#### [Brief]
Write out all entries word for word.

START Record extracts

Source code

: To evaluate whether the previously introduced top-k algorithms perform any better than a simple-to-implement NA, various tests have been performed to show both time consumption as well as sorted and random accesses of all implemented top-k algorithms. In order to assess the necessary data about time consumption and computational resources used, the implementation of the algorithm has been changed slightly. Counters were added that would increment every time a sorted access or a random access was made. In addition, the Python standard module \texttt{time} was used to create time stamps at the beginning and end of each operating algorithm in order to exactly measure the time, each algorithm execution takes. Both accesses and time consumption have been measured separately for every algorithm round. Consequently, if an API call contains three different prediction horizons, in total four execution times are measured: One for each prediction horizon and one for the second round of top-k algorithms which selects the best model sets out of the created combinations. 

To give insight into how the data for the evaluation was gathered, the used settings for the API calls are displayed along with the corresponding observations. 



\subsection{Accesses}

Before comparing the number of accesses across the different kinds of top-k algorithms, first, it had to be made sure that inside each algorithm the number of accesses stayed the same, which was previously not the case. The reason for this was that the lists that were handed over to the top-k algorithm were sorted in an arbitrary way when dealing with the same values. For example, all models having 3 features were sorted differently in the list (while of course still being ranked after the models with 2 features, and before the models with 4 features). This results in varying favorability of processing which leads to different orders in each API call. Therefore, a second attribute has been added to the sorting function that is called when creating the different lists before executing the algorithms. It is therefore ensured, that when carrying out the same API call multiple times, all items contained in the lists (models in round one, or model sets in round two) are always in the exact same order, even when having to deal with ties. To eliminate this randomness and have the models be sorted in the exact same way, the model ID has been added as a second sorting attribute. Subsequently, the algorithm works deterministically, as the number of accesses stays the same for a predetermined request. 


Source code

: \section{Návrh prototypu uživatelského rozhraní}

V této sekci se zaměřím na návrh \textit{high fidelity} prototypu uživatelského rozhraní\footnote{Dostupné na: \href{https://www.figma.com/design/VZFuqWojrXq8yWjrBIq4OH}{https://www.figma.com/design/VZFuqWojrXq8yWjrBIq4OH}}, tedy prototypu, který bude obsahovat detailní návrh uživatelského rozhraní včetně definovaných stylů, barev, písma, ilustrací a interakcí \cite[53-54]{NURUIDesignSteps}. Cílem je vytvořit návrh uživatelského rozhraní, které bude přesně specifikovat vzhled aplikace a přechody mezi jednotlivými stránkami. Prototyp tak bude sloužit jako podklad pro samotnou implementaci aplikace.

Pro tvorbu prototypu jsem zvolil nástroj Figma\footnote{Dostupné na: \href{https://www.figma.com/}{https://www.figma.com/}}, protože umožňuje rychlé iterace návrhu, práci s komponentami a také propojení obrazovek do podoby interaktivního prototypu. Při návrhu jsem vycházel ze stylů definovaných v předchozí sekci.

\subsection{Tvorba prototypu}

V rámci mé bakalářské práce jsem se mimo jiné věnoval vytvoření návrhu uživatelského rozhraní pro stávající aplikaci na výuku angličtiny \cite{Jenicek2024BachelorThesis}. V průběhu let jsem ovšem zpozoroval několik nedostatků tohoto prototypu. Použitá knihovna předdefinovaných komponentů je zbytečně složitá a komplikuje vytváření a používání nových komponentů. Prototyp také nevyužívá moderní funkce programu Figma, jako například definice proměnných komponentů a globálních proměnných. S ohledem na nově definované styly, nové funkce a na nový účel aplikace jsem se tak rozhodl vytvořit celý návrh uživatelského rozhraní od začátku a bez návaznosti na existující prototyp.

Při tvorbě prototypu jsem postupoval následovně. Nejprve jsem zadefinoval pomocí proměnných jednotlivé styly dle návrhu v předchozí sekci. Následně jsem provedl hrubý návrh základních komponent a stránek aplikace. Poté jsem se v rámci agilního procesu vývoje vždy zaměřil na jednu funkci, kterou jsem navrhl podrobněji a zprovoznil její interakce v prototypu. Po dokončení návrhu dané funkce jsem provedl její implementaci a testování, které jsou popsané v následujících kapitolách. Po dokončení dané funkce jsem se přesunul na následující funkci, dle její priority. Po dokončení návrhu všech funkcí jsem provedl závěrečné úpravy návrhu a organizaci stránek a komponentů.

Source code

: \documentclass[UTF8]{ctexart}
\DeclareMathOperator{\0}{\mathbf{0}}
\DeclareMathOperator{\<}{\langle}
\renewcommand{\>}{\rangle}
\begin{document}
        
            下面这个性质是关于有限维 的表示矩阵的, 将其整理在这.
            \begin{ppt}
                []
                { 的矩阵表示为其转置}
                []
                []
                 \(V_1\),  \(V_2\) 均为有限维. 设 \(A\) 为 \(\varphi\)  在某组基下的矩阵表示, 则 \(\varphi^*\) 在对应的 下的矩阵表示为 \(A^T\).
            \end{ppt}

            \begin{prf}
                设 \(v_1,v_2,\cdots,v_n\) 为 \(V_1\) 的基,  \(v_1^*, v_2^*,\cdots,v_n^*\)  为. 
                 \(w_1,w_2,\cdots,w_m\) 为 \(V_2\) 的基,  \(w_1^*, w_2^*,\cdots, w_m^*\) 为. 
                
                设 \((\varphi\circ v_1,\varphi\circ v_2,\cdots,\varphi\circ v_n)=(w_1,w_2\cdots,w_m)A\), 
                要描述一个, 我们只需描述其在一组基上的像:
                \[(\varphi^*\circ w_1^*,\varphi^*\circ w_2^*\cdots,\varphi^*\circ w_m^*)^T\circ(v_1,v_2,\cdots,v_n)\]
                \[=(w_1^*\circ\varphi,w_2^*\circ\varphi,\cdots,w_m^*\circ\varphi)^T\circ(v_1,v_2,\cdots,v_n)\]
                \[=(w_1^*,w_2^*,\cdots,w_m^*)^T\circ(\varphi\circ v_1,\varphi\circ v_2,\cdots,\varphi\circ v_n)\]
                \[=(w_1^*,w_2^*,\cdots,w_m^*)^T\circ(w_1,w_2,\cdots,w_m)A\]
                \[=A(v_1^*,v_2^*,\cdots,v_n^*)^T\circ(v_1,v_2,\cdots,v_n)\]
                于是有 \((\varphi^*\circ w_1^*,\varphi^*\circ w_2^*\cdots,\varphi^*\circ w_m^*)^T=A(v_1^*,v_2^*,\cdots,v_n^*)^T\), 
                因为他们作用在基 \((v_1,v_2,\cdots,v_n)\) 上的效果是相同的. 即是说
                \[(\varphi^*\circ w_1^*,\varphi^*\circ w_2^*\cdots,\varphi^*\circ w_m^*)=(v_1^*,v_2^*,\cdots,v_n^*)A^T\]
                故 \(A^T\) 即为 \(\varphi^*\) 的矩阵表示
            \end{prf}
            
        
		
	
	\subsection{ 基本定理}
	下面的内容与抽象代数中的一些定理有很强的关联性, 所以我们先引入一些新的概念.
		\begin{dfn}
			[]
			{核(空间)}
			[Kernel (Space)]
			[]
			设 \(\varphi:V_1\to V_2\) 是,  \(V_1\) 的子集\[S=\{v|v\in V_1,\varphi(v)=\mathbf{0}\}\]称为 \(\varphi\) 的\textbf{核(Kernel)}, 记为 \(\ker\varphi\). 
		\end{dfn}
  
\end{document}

END Record extracts

#### [Response for this exercise]
Source code

: To evaluate whether the previously introduced top-k algorithms perform any better than a simple-to-implement NA, various tests have been performed to show both time consumption as well as sorted and random accesses of all implemented top-k algorithms. In order to assess the necessary data about time consumption and computational resources used, the implementation of the algorithm has been changed slightly. Counters were added that would increment every time a sorted access or a random access was made. In addition, the Python standard module \texttt{time} was used to create time stamps at the beginning and end of each operating algorithm in order to exactly measure the time, each algorithm execution takes. Both accesses and time consumption have been measured separately for every algorithm round. Consequently, if an API call contains three different prediction horizons, in total four execution times are measured: One for each prediction horizon and one for the second round of top-k algorithms which selects the best model sets out of the created combinations. 

To give insight into how the data for the evaluation was gathered, the used settings for the API calls are displayed along with the corresponding observations. 



\subsection{Accesses}

Before comparing the number of accesses across the different kinds of top-k algorithms, first, it had to be made sure that inside each algorithm the number of accesses stayed the same, which was previously not the case. The reason for this was that the lists that were handed over to the top-k algorithm were sorted in an arbitrary way when dealing with the same values. For example, all models having 3 features were sorted differently in the list (while of course still being ranked after the models with 2 features, and before the models with 4 features). This results in varying favorability of processing which leads to different orders in each API call. Therefore, a second attribute has been added to the sorting function that is called when creating the different lists before executing the algorithms. It is therefore ensured, that when carrying out the same API call multiple times, all items contained in the lists (models in round one, or model sets in round two) are always in the exact same order, even when having to deal with ties. To eliminate this randomness and have the models be sorted in the exact same way, the model ID has been added as a second sorting attribute. Subsequently, the algorithm works deterministically, as the number of accesses stays the same for a predetermined request. 


Source code

: \section{Návrh prototypu uživatelského rozhraní}

V této sekci se zaměřím na návrh \textit{high fidelity} prototypu uživatelského rozhraní\footnote{Dostupné na: \href{https://www.figma.com/design/VZFuqWojrXq8yWjrBIq4OH}{https://www.figma.com/design/VZFuqWojrXq8yWjrBIq4OH}}, tedy prototypu, který bude obsahovat detailní návrh uživatelského rozhraní včetně definovaných stylů, barev, písma, ilustrací a interakcí \cite[53-54]{NURUIDesignSteps}. Cílem je vytvořit návrh uživatelského rozhraní, které bude přesně specifikovat vzhled aplikace a přechody mezi jednotlivými stránkami. Prototyp tak bude sloužit jako podklad pro samotnou implementaci aplikace.

Pro tvorbu prototypu jsem zvolil nástroj Figma\footnote{Dostupné na: \href{https://www.figma.com/}{https://www.figma.com/}}, protože umožňuje rychlé iterace návrhu, práci s komponentami a také propojení obrazovek do podoby interaktivního prototypu. Při návrhu jsem vycházel ze stylů definovaných v předchozí sekci.

\subsection{Tvorba prototypu}

V rámci mé bakalářské práce jsem se mimo jiné věnoval vytvoření návrhu uživatelského rozhraní pro stávající aplikaci na výuku angličtiny \cite{Jenicek2024BachelorThesis}. V průběhu let jsem ovšem zpozoroval několik nedostatků tohoto prototypu. Použitá knihovna předdefinovaných komponentů je zbytečně složitá a komplikuje vytváření a používání nových komponentů. Prototyp také nevyužívá moderní funkce programu Figma, jako například definice proměnných komponentů a globálních proměnných. S ohledem na nově definované styly, nové funkce a na nový účel aplikace jsem se tak rozhodl vytvořit celý návrh uživatelského rozhraní od začátku a bez návaznosti na existující prototyp.

Při tvorbě prototypu jsem postupoval následovně. Nejprve jsem zadefinoval pomocí proměnných jednotlivé styly dle návrhu v předchozí sekci. Následně jsem provedl hrubý návrh základních komponent a stránek aplikace. Poté jsem se v rámci agilního procesu vývoje vždy zaměřil na jednu funkci, kterou jsem navrhl podrobněji a zprovoznil její interakce v prototypu. Po dokončení návrhu dané funkce jsem provedl její implementaci a testování, které jsou popsané v následujících kapitolách. Po dokončení dané funkce jsem se přesunul na následující funkci, dle její priority. Po dokončení návrhu všech funkcí jsem provedl závěrečné úpravy návrhu a organizaci stránek a komponentů.

Source code

: \documentclass[UTF8]{ctexart}
\DeclareMathOperator{\0}{\mathbf{0}}
\DeclareMathOperator{\<}{\langle}
\renewcommand{\>}{\rangle}
\begin{document}
        
            下面这个性质是关于有限维 的表示矩阵的, 将其整理在这.
            \begin{ppt}
                []
                { 的矩阵表示为其转置}
                []
                []
                 \(V_1\),  \(V_2\) 均为有限维. 设 \(A\) 为 \(\varphi\)  在某组基下的矩阵表示, 则 \(\varphi^*\) 在对应的 下的矩阵表示为 \(A^T\).
            \end{ppt}

            \begin{prf}
                设 \(v_1,v_2,\cdots,v_n\) 为 \(V_1\) 的基,  \(v_1^*, v_2^*,\cdots,v_n^*\)  为. 
                 \(w_1,w_2,\cdots,w_m\) 为 \(V_2\) 的基,  \(w_1^*, w_2^*,\cdots, w_m^*\) 为. 
                
                设 \((\varphi\circ v_1,\varphi\circ v_2,\cdots,\varphi\circ v_n)=(w_1,w_2\cdots,w_m)A\), 
                要描述一个, 我们只需描述其在一组基上的像:
                \[(\varphi^*\circ w_1^*,\varphi^*\circ w_2^*\cdots,\varphi^*\circ w_m^*)^T\circ(v_1,v_2,\cdots,v_n)\]
                \[=(w_1^*\circ\varphi,w_2^*\circ\varphi,\cdots,w_m^*\circ\varphi)^T\circ(v_1,v_2,\cdots,v_n)\]
                \[=(w_1^*,w_2^*,\cdots,w_m^*)^T\circ(\varphi\circ v_1,\varphi\circ v_2,\cdots,\varphi\circ v_n)\]
                \[=(w_1^*,w_2^*,\cdots,w_m^*)^T\circ(w_1,w_2,\cdots,w_m)A\]
                \[=A(v_1^*,v_2^*,\cdots,v_n^*)^T\circ(v_1,v_2,\cdots,v_n)\]
                于是有 \((\varphi^*\circ w_1^*,\varphi^*\circ w_2^*\cdots,\varphi^*\circ w_m^*)^T=A(v_1^*,v_2^*,\cdots,v_n^*)^T\), 
                因为他们作用在基 \((v_1,v_2,\cdots,v_n)\) 上的效果是相同的. 即是说
                \[(\varphi^*\circ w_1^*,\varphi^*\circ w_2^*\cdots,\varphi^*\circ w_m^*)=(v_1^*,v_2^*,\cdots,v_n^*)A^T\]
                故 \(A^T\) 即为 \(\varphi^*\) 的矩阵表示
            \end{prf}
            
        
		
	
	\subsection{ 基本定理}
	下面的内容与抽象代数中的一些定理有很强的关联性, 所以我们先引入一些新的概念.
		\begin{dfn}
			[]
			{核(空间)}
			[Kernel (Space)]
			[]
			设 \(\varphi:V_1\to V_2\) 是,  \(V_1\) 的子集\[S=\{v|v\in V_1,\varphi(v)=\mathbf{0}\}\]称为 \(\varphi\) 的\textbf{核(Kernel)}, 记为 \(\ker\varphi\). 
		\end{dfn}
  
\end{document}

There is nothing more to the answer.